How to enable HTTPS and create a certificate signing request on your Synology NAS
In some situations, HTTPS (Hypertext Transfer Protocol Secure) can be used to encrypt and secure network communication between your Synology NAS and other devices, providing protection against eavesdropping or man-in-the-middle attacks. To secure network communication, you can use your Synology NAS to create self-signed certificates and certificate signing requests (CSR).
This article shows how to enable HTTPS on your Synology NAS as well as steps to create a certificate signing request. The certificate signing request can be used to obtain a third-party digital identity certificate.
- Before you start
- Why use HTTPS?
- Enable HTTPS
- Create certificate signing request and import a signed certificate
This article assumes that you have done the following:
- Set up your Synology NAS
- Installed Synology DiskStation Manager (DSM, web-based operating system of Synology NAS)
Refer to the Quick Installation Guide included with your Synology NAS for more information about hardware and software installation. You can also refer to the Synology NAS User's Guide (available at Synology's Download Center) for general information.
- To obtain a signed certificate from a certificate authority, you need a registered domain name, such as example.com.
Many organizations and services (e.g. banks, government institutions, email services) implement HTTPS and digital identity certificates to make sure sensitive data (e.g. passwords, credit card information) is encrypted and secure when transferred over the Internet or other networks. HTTPS encrypts the data when transferred between the organization's server and the user's computer, thus ensuring malicious third parties cannot intercept and view the transferred data. Certificates authenticate the entity of the organization's server, allowing the user's computer to know whether the server truly belongs to the organization.

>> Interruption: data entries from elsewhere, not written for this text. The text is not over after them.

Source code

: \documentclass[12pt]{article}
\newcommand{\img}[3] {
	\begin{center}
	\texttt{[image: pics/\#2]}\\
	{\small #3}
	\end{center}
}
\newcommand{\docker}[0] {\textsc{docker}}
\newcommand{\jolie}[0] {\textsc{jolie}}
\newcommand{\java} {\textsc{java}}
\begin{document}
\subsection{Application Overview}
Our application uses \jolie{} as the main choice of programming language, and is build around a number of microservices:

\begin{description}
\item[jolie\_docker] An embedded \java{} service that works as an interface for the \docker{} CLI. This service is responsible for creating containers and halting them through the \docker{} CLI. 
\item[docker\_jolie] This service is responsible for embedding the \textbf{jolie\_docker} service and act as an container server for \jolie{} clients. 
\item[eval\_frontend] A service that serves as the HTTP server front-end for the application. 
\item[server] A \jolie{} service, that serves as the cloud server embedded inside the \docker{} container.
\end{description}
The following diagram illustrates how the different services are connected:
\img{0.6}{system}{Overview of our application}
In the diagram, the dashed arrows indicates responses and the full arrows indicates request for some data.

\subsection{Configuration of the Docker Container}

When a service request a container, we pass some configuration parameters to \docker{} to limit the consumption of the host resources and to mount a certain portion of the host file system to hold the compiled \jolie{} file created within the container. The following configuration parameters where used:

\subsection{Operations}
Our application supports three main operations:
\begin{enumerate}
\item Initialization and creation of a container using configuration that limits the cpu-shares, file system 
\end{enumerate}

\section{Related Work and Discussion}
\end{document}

If a website is secured with HTTPS and possesses a trusted certificate, a green lock usually appears in most browsers.
- Log in to DSM using an account belonging to the administrators group.
- Go to Control Panel > Network > DSM Settings.

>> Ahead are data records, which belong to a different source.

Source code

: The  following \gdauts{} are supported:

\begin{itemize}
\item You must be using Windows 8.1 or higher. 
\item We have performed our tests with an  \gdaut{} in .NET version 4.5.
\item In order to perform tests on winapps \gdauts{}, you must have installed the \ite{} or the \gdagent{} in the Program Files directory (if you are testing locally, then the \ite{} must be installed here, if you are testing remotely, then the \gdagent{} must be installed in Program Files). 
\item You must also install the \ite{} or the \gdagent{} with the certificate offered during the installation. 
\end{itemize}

- Tick the Automatically redirect HTTP connections to HTTPS (Web Station and Photo Station excluded) box and then click Apply.
- Wait a moment while the Synology NAS restarts network settings.

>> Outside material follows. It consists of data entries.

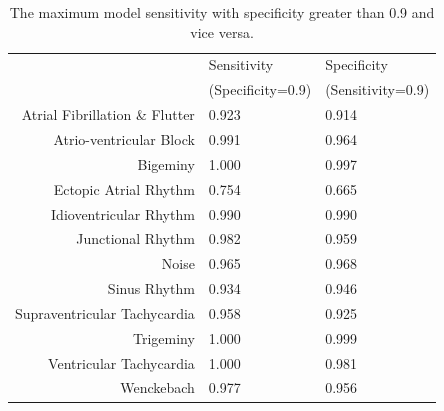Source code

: \begin{table}
\centering
\begin{tabular}{r l l}
\toprule
             & Sensitivity       & Specificity  \\
             & (Specificity=0.9) & (Sensitivity=0.9) \\
\midrule
Atrial Fibrillation \& Flutter & 0.923 & 0.914 \\
Atrio-ventricular Block        & 0.991 & 0.964 \\
Bigeminy                       & 1.000 & 0.997 \\
Ectopic Atrial Rhythm          & 0.754 & 0.665 \\
Idioventricular Rhythm         & 0.990 & 0.990 \\
Junctional Rhythm              & 0.982 & 0.959 \\
Noise                          & 0.965 & 0.968 \\
Sinus Rhythm                   & 0.934 & 0.946 \\
Supraventricular Tachycardia   & 0.958 & 0.925 \\
Trigeminy                      & 1.000 & 0.999 \\
Ventricular Tachycardia        & 1.000 & 0.981 \\
Wenckebach                     & 0.977 & 0.956 \\
\bottomrule
\end{tabular}
\caption{The maximum model sensitivity with specificity greater than 0.9 and
         vice versa.}
\label{tab:arrhythmias:sens_spec}
\end{table}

- Once the settings have been applied, you can connect to DSM via HTTPS. Open a browser and enter https://yourdomainname:5001, where "yourdomainname" is the server name or registered domain name used for accessing the Synology NAS.
- A port access number must be entered to connect via HTTPS. By default, the port used for HTTPS is 5001. If you have enabled the option to automatically redirect to HTTPS, then entering the port number is not necessary as it will redirect automatically.
When connecting to the Synology NAS via HTTPS, you will probably encounter a warning screen similar to the one below. This warning appears because the web browser requires a third party certificate to verify the identity of the Synology NAS, but the browser does not trust the default certificate used by the Synology NAS.
- The above warning screen was produced on Google Chrome.
The above warning can be avoided by adding the domain as a security exception, allowing you to access DSM normally. However, to verify the identity of the Synology NAS and ensure the connection is truly secure, you will need a third-party certificate from a trusted certificate authority.
To obtain a third-party certificate for your Synology NAS, please make sure you have a registered domain name. You must also pay any expenses required by the certificate authority.To create a certificate signing request (CSR):
- Some certificate authorities might require a certificate signing request (CSR) when you apply for a certificate. If so, you can easily create one. Go to Control Panel > Security > Certificate.
- Click the CSR button.
- Select Create certificate signing request. Then click Next.
- Fill in your information for the certification signing request. Once all the information is entered, click Next.
- Enter the domain name for accessing your Synology NAS in the Common name field.
- Enter the email address for the domain name in the Email field.
To import signed certificate into DSM:
- After successfully obtaining a signed certificate from a certificate authority, go to Control Panel > Security > Certificate and click Add.
- Select Add a new certificate. Then click Next.
- Select Import certificate. Then click Next.
- Click Browse to import the following files:
- Private Key: Select the server.key file that you saved on your computer earlier
- Certificate: Select the signed certificate that you received from the certificate authority. The file name should resemble yourdomainname.crt.
- Intermediate Certificate: This field is optional. If the certificate authority provided an intermediate certificate, please import it here.
- Remember to keep your private key and certificate files in a safe place. These files might be needed when you update or change servers.